La cible a changé disions-nous ; pas la méthode. Micmacs à Tire-larigot déploie cette même poésie de quincailler qui avait assuré le succès des précédents Jeunet. Ce cinéma vert de gris qui joue les verts-galants avec son rythme frénétique et ses focales extrêmes. Derrière la façade qualité française, c’est donc une guimbarde tunée qui se planque, un cocktail de formol et d’amphétamines qui appelle une hypothèse : Jeunet, c’est Doisneau troussé par Kusturica. Et tant pis pour la mesure. On retrouve chez le cinéaste français comme chez son homologue yougoslave ce programmatisme bien flapi, mélange de bon sens populo (« Vous savez comment sont les gens d’ici… ») et d’hystérie en toute chose (les scènes d’action échappées de Benny Hill). Quand Un Long dimanche de fiançailles laissait croire à une tangente possible, au renouveau formel et thématique d’un cinéaste objectivement pas manchot, Micmacs à Tire-larigot le ramène au cœur de son système limbique : galerie de congénitaux, narration bout-de-ficelle-selle-de-cheval et esthétique de boutiquier publivore.
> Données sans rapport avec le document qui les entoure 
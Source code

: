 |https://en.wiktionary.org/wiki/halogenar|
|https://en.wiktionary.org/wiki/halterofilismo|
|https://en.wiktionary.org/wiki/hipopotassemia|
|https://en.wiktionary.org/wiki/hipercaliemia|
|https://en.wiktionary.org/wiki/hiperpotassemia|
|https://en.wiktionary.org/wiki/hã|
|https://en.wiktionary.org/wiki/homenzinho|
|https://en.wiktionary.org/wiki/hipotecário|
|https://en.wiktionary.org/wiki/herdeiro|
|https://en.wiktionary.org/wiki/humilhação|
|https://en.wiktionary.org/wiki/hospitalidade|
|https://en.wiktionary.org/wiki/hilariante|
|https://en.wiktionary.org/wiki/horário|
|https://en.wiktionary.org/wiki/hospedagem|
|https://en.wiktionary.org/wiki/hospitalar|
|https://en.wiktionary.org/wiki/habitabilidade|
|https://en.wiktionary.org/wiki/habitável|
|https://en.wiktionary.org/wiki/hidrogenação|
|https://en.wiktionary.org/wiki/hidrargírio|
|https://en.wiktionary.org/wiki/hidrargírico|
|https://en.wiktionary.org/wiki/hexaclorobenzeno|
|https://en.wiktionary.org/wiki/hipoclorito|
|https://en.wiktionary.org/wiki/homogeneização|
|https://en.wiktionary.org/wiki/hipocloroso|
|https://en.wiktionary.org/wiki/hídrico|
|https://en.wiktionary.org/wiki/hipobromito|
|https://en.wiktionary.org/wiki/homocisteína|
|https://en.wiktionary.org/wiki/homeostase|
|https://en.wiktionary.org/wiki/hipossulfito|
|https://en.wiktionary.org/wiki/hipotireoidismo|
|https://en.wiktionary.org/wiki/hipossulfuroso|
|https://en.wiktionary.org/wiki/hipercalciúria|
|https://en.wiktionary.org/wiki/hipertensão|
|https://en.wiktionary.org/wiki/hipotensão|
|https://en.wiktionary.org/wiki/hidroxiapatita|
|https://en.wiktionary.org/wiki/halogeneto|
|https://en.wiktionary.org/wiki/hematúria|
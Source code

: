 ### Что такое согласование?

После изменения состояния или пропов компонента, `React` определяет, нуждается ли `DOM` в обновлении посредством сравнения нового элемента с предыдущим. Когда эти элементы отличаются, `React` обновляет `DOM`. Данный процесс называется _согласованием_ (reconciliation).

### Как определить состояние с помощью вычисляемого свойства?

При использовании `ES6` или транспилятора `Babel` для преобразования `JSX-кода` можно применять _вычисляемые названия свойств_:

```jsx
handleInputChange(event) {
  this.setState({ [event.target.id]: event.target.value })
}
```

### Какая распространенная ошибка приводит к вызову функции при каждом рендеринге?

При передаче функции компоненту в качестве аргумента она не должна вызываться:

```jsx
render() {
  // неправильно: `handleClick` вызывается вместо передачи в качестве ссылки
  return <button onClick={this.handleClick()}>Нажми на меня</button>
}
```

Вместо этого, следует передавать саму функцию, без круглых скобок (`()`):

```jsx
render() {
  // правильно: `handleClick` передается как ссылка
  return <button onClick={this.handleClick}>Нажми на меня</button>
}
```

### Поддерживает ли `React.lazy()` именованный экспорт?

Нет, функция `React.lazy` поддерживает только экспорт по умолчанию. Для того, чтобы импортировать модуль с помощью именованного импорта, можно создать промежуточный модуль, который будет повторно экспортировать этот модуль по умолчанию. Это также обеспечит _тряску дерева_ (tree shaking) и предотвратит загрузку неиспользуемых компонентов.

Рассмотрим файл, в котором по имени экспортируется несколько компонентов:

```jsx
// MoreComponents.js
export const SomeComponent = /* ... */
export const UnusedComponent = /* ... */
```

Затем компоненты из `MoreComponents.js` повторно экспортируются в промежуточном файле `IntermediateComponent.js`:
Jeunet pas changé ? A voir. Il y a de quoi s’interroger devant cette fable qui tire sur les seigneurs de la guerre. Le cinéaste a l’habitude de nous rejouer David contre Goliath, mais d’ordinaire le resserrement des enjeux (retrouver l’amour par exemple) sauve la chose de la démonstration de force. Là, le film se pique de punir des marchands de mort en prenant des grands airs (se souvenir du stabilo-bossé Alien 4) mais surtout venger les petits et les sans-grades du cynisme des puissants. Avec la naïveté de rigueur – pourquoi pas ? – mais également -et c’est plus gênant- avec une bienveillance vaguement condescendante pour tous ses antihéros (voir le traitement Banania réservé à Remington ou le phrasé trisomique de tous les autres). Micmacs à Tire-larigot rentre tant et si bien dans les cases du tableau jeunet.xls qu’il devient comme les expressions toutes faites de ce couillon de Remington : idiomatique. Et dans idiomatique, il y a…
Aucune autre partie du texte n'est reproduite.